ABSTRACT

The empirical AUC is defined as the area under the empirical ROC plot, which consists of straight-line segments connecting adjacent operating points, including the trivial ones at (0,0) and (1,1). It has the advantage of being independent of any modeling assumptions and the availability of analytical methods for determining its sampling behavior. Its main disadvantage is that it yields no insight into factors limiting the observer's performance. Empirical AUC based analysis is often termed nonparametric. Notation is introduced for labeling individual cases that is used in subsequent chapters. Formulae are presented for computing empirical operating points from ratings data.

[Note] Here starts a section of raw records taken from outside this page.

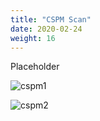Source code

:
 ```yaml
---
title: "CSPM Scan"
date: 2020-02-24
weight: 16
---
```


Placeholder

![cspm1](/images/mvcscan/cspmscan01.png?classes=border,shadow)

![cspm2](/images/mvcscan/cspmscan02.png?classes=border,shadow)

The formulae are illustrated using the dataset introduced in Chapter 03. An important theorem, often termed Bamber's theorem, relating the empirical area under the ROC to a formal statistic, known as the Wilcoxon, is derived. The importance of the theorem derives from its applications to nonparametric analysis of ROC data. An online appendix describes details of calculating the Wilcoxon statistic using an R-coded example. Since the empirical AUC always yields a number, the researcher could be unaware about unusual behavior of the empirical ROC curve, so it is always a good idea to plot the data and look for evidence of large extrapolations. An example would be data points clustered at low FPF values, which imply a large AUC contribution, unsupported by intermediate operating points from the line connecting the uppermost nontrivial operating point to (1,1).